The cost of filing a non-provisional software patent can be significantly higher, due in large part to the risk involved. While filing fees for provisional applications are lower than those for non-provisional applications, the net expense will always be higher. The fees for preparing a non-provisional software patent application should not exceed $5,000 to $7,500, depending on the complexity of your invention and the need for broad patent protection.
A provisional software patent application costs about $2,000 and includes attorney time. A provisional software patent application gives “patent pending” status to your invention while delaying the more expensive non-provisional software patent application by up to one year. A provisional application also secures a priority date and protects your confidential information. It is worth the money for a provisional application. The costs of filing a provisional application depend on the complexity of your invention and technology. However, a computer-related invention typically costs between $6,000 and $10,000 plus filing fee and drawing costs.

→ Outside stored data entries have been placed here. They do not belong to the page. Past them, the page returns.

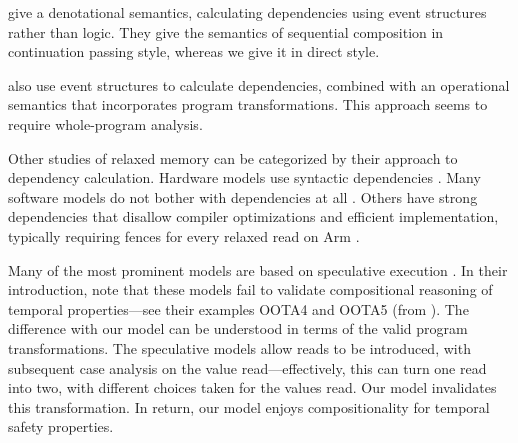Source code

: \citet{DBLP:conf/esop/PaviottiCPWOB20} give a denotational semantics,
calculating dependencies using event structures rather than logic.  They give
the semantics of sequential composition in continuation passing style,
whereas we give it in direct style.

\citet{Pichon-Pharabod:2016:CSR:2837614.2837616} also use event structures to
calculate dependencies, combined with an operational semantics that
incorporates program transformations.  This approach seems to require
whole-program analysis.

Other studies of relaxed memory can be categorized by their approach to
dependency calculation.  Hardware models use syntactic dependencies
\cite{alglave}.  Many software models do not bother with dependencies at all
\cite{Batty:2011:MCC:1926385.1926394, DBLP:journals/pacmpl/WattRP19,
  DBLP:conf/pldi/WattPPBDFPG20, goMM}.  Others have strong dependencies that
disallow compiler optimizations and efficient implementation, typically
requiring fences for every relaxed read on Arm
\cite{Lamport:1979:MMC:1311099.1311750, DBLP:conf/pldi/LahavVKHD17,
  Dolan:2018:BDR:3192366.3192421, DBLP:conf/pldi/LahavVKHD17,
  DBLP:conf/lics/JeffreyR16, Boehm:2014:OGA:2618128.2618134,
  DBLP:journals/corr/abs-1804-04214}.

Many of the most prominent models are based on speculative execution
\cite{Manson:2005:JMM:1047659.1040336, DBLP:conf/esop/JagadeesanPR10,
  DBLP:conf/popl/KangHLVD17,DBLP:journals/pacmpl/ChakrabortyV19,DBLP:conf/pldi/LeeCPCHLV20,promising-ldrf}.
In their introduction, \citet{DBLP:journals/pacmpl/JagadeesanJR20} note that
these models fail to validate compositional reasoning of temporal
properties---see their examples OOTA4 and OOTA5 (from
\citep{DBLP:journals/toplas/Lochbihler13}).  The difference with our model
can be understood in terms of the valid program transformations.  The
speculative models allow reads to be introduced, with subsequent case
analysis on the value read---effectively, this can turn one read into two,
with different choices taken for the values read.  Our model invalidates this
transformation.  In return, our model enjoys compositionality for temporal
safety properties.




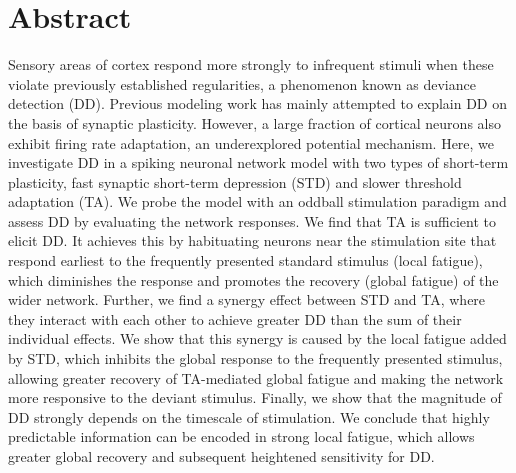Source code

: \documentclass[10pt,letterpaper]{article}
\begin{document}
\section*{Abstract}
Sensory areas of cortex respond more strongly to infrequent stimuli when these violate previously established regularities, a phenomenon known as deviance detection (DD). Previous modeling work has mainly attempted to explain DD on the basis of synaptic plasticity. However, a large fraction of cortical neurons also exhibit firing rate adaptation, an underexplored potential mechanism. Here, we investigate DD in a spiking neuronal network model with two types of short-term plasticity, fast synaptic short-term depression (STD) and slower threshold adaptation (TA). We probe the model with an oddball stimulation paradigm and assess DD by evaluating the network responses. We find that TA is sufficient to elicit DD. It achieves this by habituating neurons near the stimulation site that respond earliest to the frequently presented standard stimulus (local fatigue), which diminishes the response and promotes the recovery (global fatigue) of the wider network. Further, we find a synergy effect between STD and TA, where they interact with each other to achieve greater DD than the sum of their individual effects. We show that this synergy is caused by the local fatigue added by STD, which inhibits the global response to the frequently presented stimulus, allowing greater recovery of TA-mediated global fatigue and making the network more responsive to the deviant stimulus. Finally, we show that the magnitude of DD strongly depends on the timescale of stimulation. We conclude that highly predictable information can be encoded in strong local fatigue, which allows greater global recovery and subsequent heightened sensitivity for DD.


\end{document}
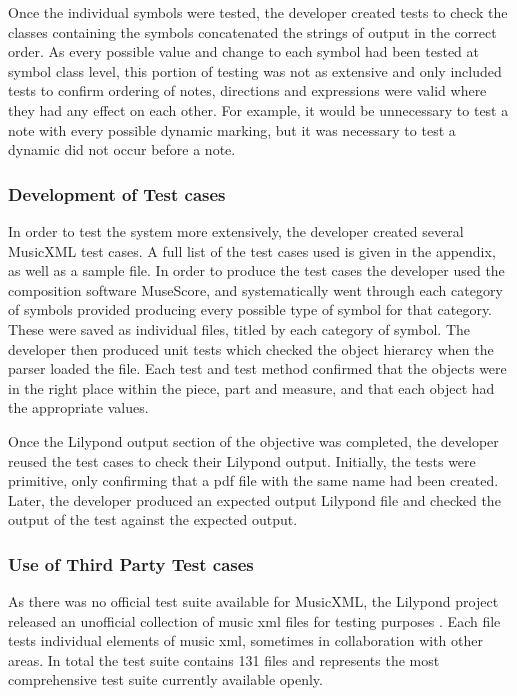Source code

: Once the individual symbols were tested, the developer created tests to check the classes containing the symbols concatenated the strings of output in the correct order. As every possible value and change to each symbol had been tested at symbol class level, this portion of testing was not as extensive and only included tests to confirm ordering of notes, directions and expressions were valid where they had any effect on each other. For example, it would be unnecessary to test a note with every possible dynamic marking, but it was necessary to test a dynamic did not occur before a note.


\subsubsection{Development of Test cases}
In order to test the system more extensively, the developer created several MusicXML test cases. A full list of the test cases used is given in the appendix, as well as a sample file. In order to produce the test cases the developer used the composition software MuseScore, and systematically went through each category of symbols provided producing every possible type of symbol for that category. These were saved as individual files, titled by each category of symbol.
The developer then produced unit tests which checked the object hierarcy when the parser loaded the file. Each test and test method confirmed that the objects were in the right place within the piece, part and measure, and that each object had the appropriate values.

Once the Lilypond output section of the objective was completed, the developer reused the test cases to check their Lilypond output. Initially, the tests were primitive, only confirming that a pdf file with the same name had been created. Later, the developer produced an expected output Lilypond file and checked the output of the test against the expected output.

\subsubsection{Use of Third Party Test cases}
As there was no official test suite available for MusicXML, the Lilypond project released an unofficial collection of music xml files for testing purposes \parencite{LilypondTestcase}. Each file tests individual elements of music xml, sometimes in collaboration with other areas. In total the test suite contains 131 files and represents the most comprehensive test suite currently available openly.

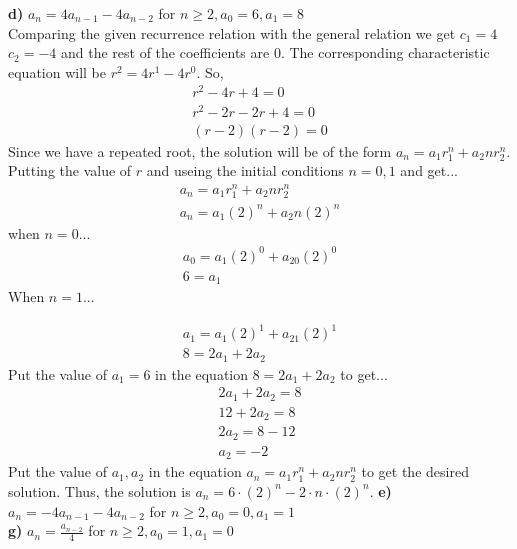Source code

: \documentclass[12pt]{article}
\begin{document}
    \textbf{d)} $ a_n=4a_{n-1} - 4a_{n-2} $ for $ n \geq 2, a_0=6, a_1=8 $\\
    Comparing the given recurrence relation with the general relation we get $c_1=4$ $c_2=-4$ and the rest of the coefficients are 0.
    The corresponding characteristic equation will be $r^2=4r^1-4r^0$. So,
    \begin{equation}
        \begin{split}
            r^2-4r+4=0\\
            r^2-2r-2r+4=0\\
            (r-2)(r-2)=0
        \end{split}
    \end{equation}
    Since we have a repeated root, the solution will be of the form $a_n=a_1r_1^n+a_2nr_2^n$.
    Putting the value of $r$ and useing the initial conditions $n=0,1$ and get...
    \begin{equation}
        \begin{split}
            a_n=a_1r_1^n+a_2nr_2^n\\
            a_n=a_1(2)^n+a_2n(2)^n
        \end{split}
    \end{equation}
    when $n=0$...
    \begin{equation}
        \begin{split}
            a_0=a_1(2)^0+a_20(2)^0\\
            6=a_1
        \end{split}
    \end{equation}
When $n=1$...
    
\begin{equation}
    \begin{split}
        a_1=a_1(2)^1+a_21(2)^1\\
        8=2a_1+2a_2
    \end{split}
\end{equation}
Put the value of $a_1=6$ in the equation $8=2a_1+2a_2$ to get...
\begin{equation}
    \begin{split}
        2a_1+2a_2=8\\
        12+2a_2=8\\
        2a_2=8-12\\
        a_2=-2
    \end{split}
\end{equation}
Put the value of $a_1,a_2$ in the equation $a_n=a_1r_1^n+a_2nr_2^n$ to get the desired solution.
Thus, the solution is $a_n=6\cdot (2)^n-2\cdot n \cdot (2)^n$.
    \textbf{e)} $ a_n=-4a_{n-1} - 4a_{n-2} $ for $ n \geq 2, a_0=0, a_1=1 $\\
    \textbf{g)} $ a_n=\frac{a_{n-2}}{4} $ for $ n \geq 2, a_0=1, a_1=0 $
\end{document}
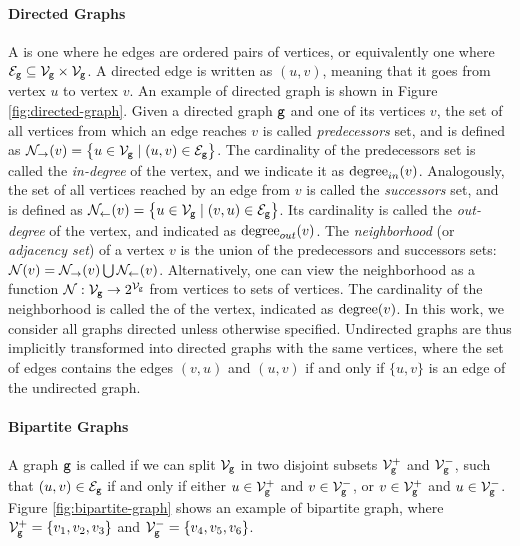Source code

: \paragraph{Directed Graphs}
A  is one where he edges are ordered pairs of vertices, or equivalently one where $\Edges{g}\subseteq \Nodes{g}\times \Nodes{g}$. A directed edge is written as $(u, v)$, meaning that it goes from vertex $u$ to vertex $v$. An example of directed graph is shown in Figure \ref{fig:directed-graph}. Given a directed graph $\mathtt{g}$ and one of its vertices $v$, the set of all vertices from which an edge reaches $v$ is called \emph{predecessors} set, and is defined as $\Pred(v) = \Set{u \in \Nodes{g} \mid (u,v) \in \Edges{g}}$. The cardinality of the predecessors set is called the \emph{in-degree} of the vertex, and we indicate it as $\mathrm{degree}_{in}(v)$. Analogously, the set of all vertices reached by an edge from $v$ is called the \emph{successors} set, and is defined as $\Succ(v) = \Set{u \in \Nodes{g}\mid (v,u) \in \Edges{g}}$. Its cardinality is called the \emph{out-degree} of the vertex, and indicated as $\mathrm{degree}_{out}(v)$. The \emph{neighborhood} (or \emph{adjacency set}) of a vertex $v$ is the union of the predecessors and successors sets: $\Neigh(v) = \Pred(v) \bigcup \Succ(v)$. Alternatively, one can view the neighborhood as a function $\Neigh: \Nodes{g}\shortrightarrow 2^{\Nodes{g}}$ from vertices to sets of vertices. The cardinality of the neighborhood is called the  of the vertex, indicated as $\mathrm{degree}(v)$.  In this work, we consider all graphs directed unless otherwise specified. Undirected graphs are thus implicitly transformed into directed graphs with the same vertices, where the set of edges contains the edges $(v,u)$ and $(u,v)$ if and only if $\{u,v\}$ is an edge of the undirected graph.

\paragraph{Bipartite Graphs}
A graph $\mathtt{g}$ is called  if we can split $\Nodes{g}$ in two disjoint subsets $\Nodes{g}^{+}$ and $\Nodes{g}^{-}$, such that $(u, v) \in \Edges{g}$ if and only if either $u \in \Nodes{g}^{+}$ and $v \in \Nodes{g}^{-}$, or $v \in \Nodes{g}^{+}$ and $u \in \Nodes{g}^{-}$. Figure \ref{fig:bipartite-graph} shows an example of bipartite graph, where
$\Nodes{g}^{+} = \Set{v_1, v_2, v_3}$ and $\Nodes{g}^{-} = \Set{v_4, v_5, v_6}$.


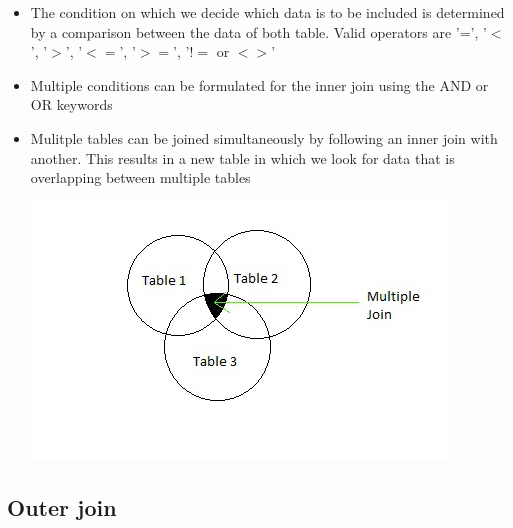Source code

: \documentclass{article}
\begin{document}
\begin{itemize}
    \item The condition on which we decide which data is to be included is determined by a comparison between the data of both table. Valid operators are '=', '$<$', '$>$', '$<=$', '$>=$', '$!=$ or $<>$'
    \item Multiple conditions can be formulated for the inner join using the AND or OR keywords
    \item Mulitple tables can be joined simultaneously by following an inner join with another. This results in a new table in which we look for data that is overlapping between multiple tables
    \begin{center}
        \includegraphics{img/multipleInner.jpg}
    \end{center}
\end{itemize}

\subsection{Outer join}
\end{document}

A non-provisional software patent application will require more detailed description of your software. The patent application should describe the complete architecture of the software system and its algorithms, routines, and sub-routines. You can consult a professional for this process. If you are unsure about the process, consult a lawyer who specializes in software patents. It is worth the investment if your software generates a significant income for your company.
Requirements for filing a patent application
If you’ve had a brilliant idea for a software application, you may want to file a patent application for it. However, filing a patent application is not an easy task. It requires a great deal of attention to detail, as the patent examiners look closely at the description and implementation of a software program. If you want to file a patent for your software idea, you must make sure that your idea is completely novel, and that it’s not similar to any other software product.
To file a software patent application, you must provide three specific pieces of information. These include a detailed description of your software’s overall computer architecture, one flowchart showing the workings of the software, and a series of flow charts of the software’s routines and subroutines. Once you have these three components, you can proceed with the application. If you fail to provide all of this information, you may not be able to get the patent.
The most important part of the process is determining whether your software is patentable. If your idea is not an abstract concept, you won’t get a patent. This is because the patent office examiners typically adopt a very narrow interpretation of Alice. Luckily, the USPTO issues two Patent Examiner Guidances per year to give examiners formal guidelines on how to evaluate patent applications. The October 2019 PEG addresses the eligibility requirements for software ideas.
In most cases, software inventions are abstract ideas. The patent examiner looks at whether the claims are abstract, or not. Generally, an abstract idea isn’t a software invention, but it still qualifies as a patentable idea. It should be designed to solve a problem that is “necessarily rooted” in computer technology. Moreover, the claims must not preempt every possible application of the idea.